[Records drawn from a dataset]
▶

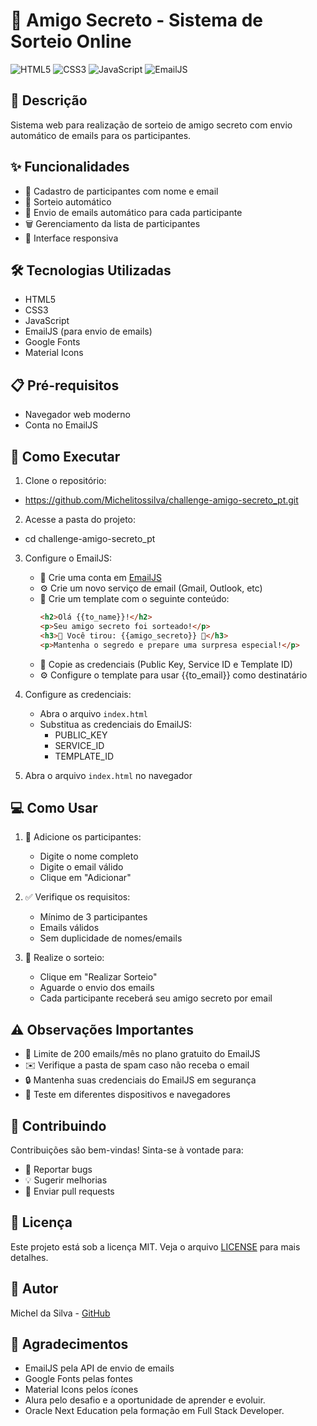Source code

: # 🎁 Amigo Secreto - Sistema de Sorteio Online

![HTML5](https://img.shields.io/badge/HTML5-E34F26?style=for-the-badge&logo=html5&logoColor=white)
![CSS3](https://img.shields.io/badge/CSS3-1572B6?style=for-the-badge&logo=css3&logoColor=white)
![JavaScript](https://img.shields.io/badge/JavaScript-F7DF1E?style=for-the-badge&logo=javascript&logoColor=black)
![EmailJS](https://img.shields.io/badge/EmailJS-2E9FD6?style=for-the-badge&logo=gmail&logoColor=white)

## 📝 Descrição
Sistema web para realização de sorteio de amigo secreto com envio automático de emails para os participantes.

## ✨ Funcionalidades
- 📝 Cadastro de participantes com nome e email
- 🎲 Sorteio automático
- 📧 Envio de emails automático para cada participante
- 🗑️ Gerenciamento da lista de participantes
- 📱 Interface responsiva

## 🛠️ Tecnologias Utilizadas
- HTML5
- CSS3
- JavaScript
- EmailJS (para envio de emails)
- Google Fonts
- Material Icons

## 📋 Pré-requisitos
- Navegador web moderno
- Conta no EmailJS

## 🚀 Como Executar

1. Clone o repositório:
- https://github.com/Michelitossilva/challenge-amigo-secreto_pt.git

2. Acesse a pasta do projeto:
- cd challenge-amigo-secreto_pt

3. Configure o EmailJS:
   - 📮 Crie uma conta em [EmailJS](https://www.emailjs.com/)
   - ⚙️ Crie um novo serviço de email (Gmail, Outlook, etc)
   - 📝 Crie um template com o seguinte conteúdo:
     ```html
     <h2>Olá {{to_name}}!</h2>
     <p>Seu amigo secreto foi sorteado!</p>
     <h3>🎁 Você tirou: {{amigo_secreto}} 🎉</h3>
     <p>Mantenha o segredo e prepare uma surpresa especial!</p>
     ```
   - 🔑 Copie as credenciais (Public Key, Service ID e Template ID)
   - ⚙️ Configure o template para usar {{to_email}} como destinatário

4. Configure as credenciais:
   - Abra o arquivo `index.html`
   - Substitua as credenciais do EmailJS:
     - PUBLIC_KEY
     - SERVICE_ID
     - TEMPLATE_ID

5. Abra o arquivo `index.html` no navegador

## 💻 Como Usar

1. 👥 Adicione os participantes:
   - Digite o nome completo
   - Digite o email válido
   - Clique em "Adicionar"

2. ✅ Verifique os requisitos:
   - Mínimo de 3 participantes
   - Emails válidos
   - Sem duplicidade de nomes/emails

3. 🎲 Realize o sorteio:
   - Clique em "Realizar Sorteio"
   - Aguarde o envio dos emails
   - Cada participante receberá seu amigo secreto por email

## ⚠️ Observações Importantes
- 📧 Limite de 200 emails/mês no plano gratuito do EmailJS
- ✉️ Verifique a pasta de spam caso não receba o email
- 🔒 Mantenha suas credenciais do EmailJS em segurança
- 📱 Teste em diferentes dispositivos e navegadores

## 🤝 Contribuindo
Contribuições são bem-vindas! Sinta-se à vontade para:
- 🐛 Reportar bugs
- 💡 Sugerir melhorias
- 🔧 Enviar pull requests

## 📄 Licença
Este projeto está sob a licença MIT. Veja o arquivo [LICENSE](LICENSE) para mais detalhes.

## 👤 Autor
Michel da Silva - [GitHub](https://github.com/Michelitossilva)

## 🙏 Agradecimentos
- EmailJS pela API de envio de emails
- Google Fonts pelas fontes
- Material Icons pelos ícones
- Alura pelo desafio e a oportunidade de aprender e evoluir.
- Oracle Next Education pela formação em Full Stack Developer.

◀
▶

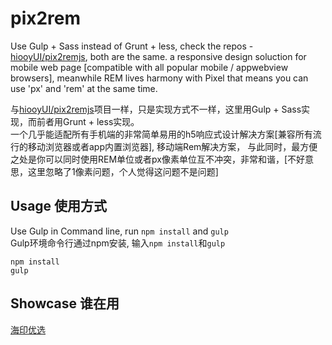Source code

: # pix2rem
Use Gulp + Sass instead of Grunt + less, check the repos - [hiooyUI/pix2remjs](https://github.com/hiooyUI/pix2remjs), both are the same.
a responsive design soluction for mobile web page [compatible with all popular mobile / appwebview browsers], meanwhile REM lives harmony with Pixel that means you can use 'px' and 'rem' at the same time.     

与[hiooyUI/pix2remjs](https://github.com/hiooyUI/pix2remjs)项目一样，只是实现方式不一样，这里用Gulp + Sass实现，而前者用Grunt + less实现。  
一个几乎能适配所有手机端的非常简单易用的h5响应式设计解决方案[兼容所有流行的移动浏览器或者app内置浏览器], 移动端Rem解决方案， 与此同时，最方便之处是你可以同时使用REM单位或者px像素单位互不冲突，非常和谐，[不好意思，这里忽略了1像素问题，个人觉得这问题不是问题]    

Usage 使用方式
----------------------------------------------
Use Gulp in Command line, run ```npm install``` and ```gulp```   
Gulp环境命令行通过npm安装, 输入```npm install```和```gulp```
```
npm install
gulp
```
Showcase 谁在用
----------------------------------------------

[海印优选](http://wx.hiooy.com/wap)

◀

* Your assignment
Repeat exactly the lines above from the one with "5. Abra o arquivo" up to and including the one with "- Aguarde o envio dos emails". No other line belongs in the reply.

* Exercise answer
5. Abra o arquivo `index.html` no navegador

## 💻 Como Usar

1. 👥 Adicione os participantes:
   - Digite o nome completo
   - Digite o email válido
   - Clique em "Adicionar"

2. ✅ Verifique os requisitos:
   - Mínimo de 3 participantes
   - Emails válidos
   - Sem duplicidade de nomes/emails

3. 🎲 Realize o sorteio:
   - Clique em "Realizar Sorteio"
   - Aguarde o envio dos emails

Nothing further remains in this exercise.